### Exercise
Word for word, write out all of the entries that follow.

### The data
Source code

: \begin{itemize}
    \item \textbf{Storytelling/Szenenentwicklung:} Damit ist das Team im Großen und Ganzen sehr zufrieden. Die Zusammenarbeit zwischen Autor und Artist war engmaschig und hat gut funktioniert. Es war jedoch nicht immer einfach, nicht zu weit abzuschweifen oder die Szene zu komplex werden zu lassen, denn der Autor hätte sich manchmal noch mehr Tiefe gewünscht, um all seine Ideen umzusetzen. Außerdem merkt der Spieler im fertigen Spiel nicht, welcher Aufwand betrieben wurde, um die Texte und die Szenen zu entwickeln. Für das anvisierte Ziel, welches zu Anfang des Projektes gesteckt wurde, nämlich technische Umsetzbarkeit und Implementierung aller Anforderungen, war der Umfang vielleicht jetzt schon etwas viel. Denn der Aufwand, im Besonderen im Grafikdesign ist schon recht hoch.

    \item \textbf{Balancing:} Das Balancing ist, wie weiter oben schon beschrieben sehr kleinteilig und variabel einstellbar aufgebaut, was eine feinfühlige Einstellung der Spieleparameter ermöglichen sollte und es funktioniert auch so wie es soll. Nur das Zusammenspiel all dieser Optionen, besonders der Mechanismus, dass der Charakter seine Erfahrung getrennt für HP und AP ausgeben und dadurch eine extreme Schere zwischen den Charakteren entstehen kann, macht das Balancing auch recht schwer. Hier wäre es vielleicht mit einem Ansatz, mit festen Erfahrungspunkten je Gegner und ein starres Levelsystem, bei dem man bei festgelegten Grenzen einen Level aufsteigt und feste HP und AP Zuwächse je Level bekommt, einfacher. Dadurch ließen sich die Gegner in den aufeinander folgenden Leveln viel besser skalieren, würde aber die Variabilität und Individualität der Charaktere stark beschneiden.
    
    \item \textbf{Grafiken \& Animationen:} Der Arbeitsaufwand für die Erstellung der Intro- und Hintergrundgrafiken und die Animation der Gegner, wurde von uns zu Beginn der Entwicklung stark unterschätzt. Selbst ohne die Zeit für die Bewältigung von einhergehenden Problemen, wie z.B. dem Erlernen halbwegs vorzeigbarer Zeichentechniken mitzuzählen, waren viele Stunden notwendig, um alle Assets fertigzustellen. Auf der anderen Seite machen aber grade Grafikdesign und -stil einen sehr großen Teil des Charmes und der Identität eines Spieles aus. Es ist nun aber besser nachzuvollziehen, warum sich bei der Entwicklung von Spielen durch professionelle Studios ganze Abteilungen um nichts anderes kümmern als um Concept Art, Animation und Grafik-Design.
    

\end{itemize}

### Reply
Source code

: \begin{itemize}
    \item \textbf{Storytelling/Szenenentwicklung:} Damit ist das Team im Großen und Ganzen sehr zufrieden. Die Zusammenarbeit zwischen Autor und Artist war engmaschig und hat gut funktioniert. Es war jedoch nicht immer einfach, nicht zu weit abzuschweifen oder die Szene zu komplex werden zu lassen, denn der Autor hätte sich manchmal noch mehr Tiefe gewünscht, um all seine Ideen umzusetzen. Außerdem merkt der Spieler im fertigen Spiel nicht, welcher Aufwand betrieben wurde, um die Texte und die Szenen zu entwickeln. Für das anvisierte Ziel, welches zu Anfang des Projektes gesteckt wurde, nämlich technische Umsetzbarkeit und Implementierung aller Anforderungen, war der Umfang vielleicht jetzt schon etwas viel. Denn der Aufwand, im Besonderen im Grafikdesign ist schon recht hoch.

    \item \textbf{Balancing:} Das Balancing ist, wie weiter oben schon beschrieben sehr kleinteilig und variabel einstellbar aufgebaut, was eine feinfühlige Einstellung der Spieleparameter ermöglichen sollte und es funktioniert auch so wie es soll. Nur das Zusammenspiel all dieser Optionen, besonders der Mechanismus, dass der Charakter seine Erfahrung getrennt für HP und AP ausgeben und dadurch eine extreme Schere zwischen den Charakteren entstehen kann, macht das Balancing auch recht schwer. Hier wäre es vielleicht mit einem Ansatz, mit festen Erfahrungspunkten je Gegner und ein starres Levelsystem, bei dem man bei festgelegten Grenzen einen Level aufsteigt und feste HP und AP Zuwächse je Level bekommt, einfacher. Dadurch ließen sich die Gegner in den aufeinander folgenden Leveln viel besser skalieren, würde aber die Variabilität und Individualität der Charaktere stark beschneiden.
    
    \item \textbf{Grafiken \& Animationen:} Der Arbeitsaufwand für die Erstellung der Intro- und Hintergrundgrafiken und die Animation der Gegner, wurde von uns zu Beginn der Entwicklung stark unterschätzt. Selbst ohne die Zeit für die Bewältigung von einhergehenden Problemen, wie z.B. dem Erlernen halbwegs vorzeigbarer Zeichentechniken mitzuzählen, waren viele Stunden notwendig, um alle Assets fertigzustellen. Auf der anderen Seite machen aber grade Grafikdesign und -stil einen sehr großen Teil des Charmes und der Identität eines Spieles aus. Es ist nun aber besser nachzuvollziehen, warum sich bei der Entwicklung von Spielen durch professionelle Studios ganze Abteilungen um nichts anderes kümmern als um Concept Art, Animation und Grafik-Design.
    

\end{itemize}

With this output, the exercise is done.